しかし北京冬季五輪は、感染力が強いオミクロン株に苦戦している。まだ北京大会は始まったばかりだが、検疫や日々の検査により、選手や大会関係者から353人(2月4日時点)の陽性者が検出されている。北京大会がオミクロン株の中国への流入につながらないよう、中国当局はなりふり構わずクローズドループ方式の徹底をはかっている。
2つのエコーチェンバー
中国のコロナ対策をめぐる現状は、閉じられた言論空間がエコーチェンバーとなり、中国当局もその国民も、武漢モデルへの過剰な自信を制御できていないように見える。中国政府は国際的な「話語権」を高めるべく、対外宣伝において「ゼロコロナ政策」という言葉を使ってきた。
こうした中で開催される北京冬季五輪が重視するのは、中国自身がすでに軌道修正してきたとおり、感染ゼロではなく、機動的な感染制御であろう。つまり、ゼロコロナを看板に掲げた中国は、すでに実態としてはウィズコロナに移行しつつある。しかし欧米や日本のメディアや政策当局者の間では、いまだにゼロコロナ政策を文字通りにとらえ、その「失敗」の見通しや負の側面を強調する論調が多い。われわれの中国への見方も、閉じられたエコーチェンバーで増幅されたものとなっていないか。

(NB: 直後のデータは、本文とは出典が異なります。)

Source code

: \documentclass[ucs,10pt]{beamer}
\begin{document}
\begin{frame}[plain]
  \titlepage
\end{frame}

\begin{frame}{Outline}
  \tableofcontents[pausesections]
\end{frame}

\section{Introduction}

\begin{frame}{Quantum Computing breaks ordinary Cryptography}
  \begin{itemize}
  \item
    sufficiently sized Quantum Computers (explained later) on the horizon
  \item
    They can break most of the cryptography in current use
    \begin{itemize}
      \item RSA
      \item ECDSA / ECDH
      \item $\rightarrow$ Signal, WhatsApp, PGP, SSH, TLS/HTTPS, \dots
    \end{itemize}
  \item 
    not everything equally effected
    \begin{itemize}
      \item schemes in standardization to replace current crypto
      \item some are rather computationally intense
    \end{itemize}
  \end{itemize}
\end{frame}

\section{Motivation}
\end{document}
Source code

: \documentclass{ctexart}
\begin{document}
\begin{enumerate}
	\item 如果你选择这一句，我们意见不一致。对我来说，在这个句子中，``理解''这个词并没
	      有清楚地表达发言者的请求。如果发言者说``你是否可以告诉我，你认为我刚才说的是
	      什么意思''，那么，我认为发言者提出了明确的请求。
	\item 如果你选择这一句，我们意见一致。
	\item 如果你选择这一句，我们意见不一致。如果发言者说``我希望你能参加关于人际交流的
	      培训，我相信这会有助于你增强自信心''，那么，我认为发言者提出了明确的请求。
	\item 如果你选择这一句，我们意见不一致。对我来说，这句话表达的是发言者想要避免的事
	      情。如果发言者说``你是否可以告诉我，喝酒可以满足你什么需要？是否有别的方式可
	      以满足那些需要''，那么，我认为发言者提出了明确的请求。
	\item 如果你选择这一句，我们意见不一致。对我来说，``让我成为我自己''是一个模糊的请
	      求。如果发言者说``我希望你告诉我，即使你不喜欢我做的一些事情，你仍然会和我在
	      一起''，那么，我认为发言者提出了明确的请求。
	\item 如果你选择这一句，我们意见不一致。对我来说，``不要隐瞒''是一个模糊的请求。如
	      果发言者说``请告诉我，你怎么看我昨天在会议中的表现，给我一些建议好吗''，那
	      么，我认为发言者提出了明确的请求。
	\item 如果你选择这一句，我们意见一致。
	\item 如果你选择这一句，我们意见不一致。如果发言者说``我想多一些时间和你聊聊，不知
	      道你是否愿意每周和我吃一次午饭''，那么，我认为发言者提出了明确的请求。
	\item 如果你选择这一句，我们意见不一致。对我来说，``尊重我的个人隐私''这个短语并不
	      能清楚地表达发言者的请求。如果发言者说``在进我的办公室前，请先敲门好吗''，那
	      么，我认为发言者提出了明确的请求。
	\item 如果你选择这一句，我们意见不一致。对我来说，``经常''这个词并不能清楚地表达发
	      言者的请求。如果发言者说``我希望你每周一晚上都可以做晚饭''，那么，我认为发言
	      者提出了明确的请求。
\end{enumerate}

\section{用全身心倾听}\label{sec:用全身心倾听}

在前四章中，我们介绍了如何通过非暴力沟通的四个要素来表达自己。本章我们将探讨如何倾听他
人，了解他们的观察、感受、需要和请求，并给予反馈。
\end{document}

今秋の党大会に向け、習近平体制は厳格なコロナ対策を続けていくだろう。しかしその手法や、宣伝文句については修正しながら進めていくと見込まれる。中国の対外宣伝に惑わされないためにも、また、中国の現状を冷静に分析するためにも、ありのままの中国のコロナ対策を直視し、精査する姿勢が大切である。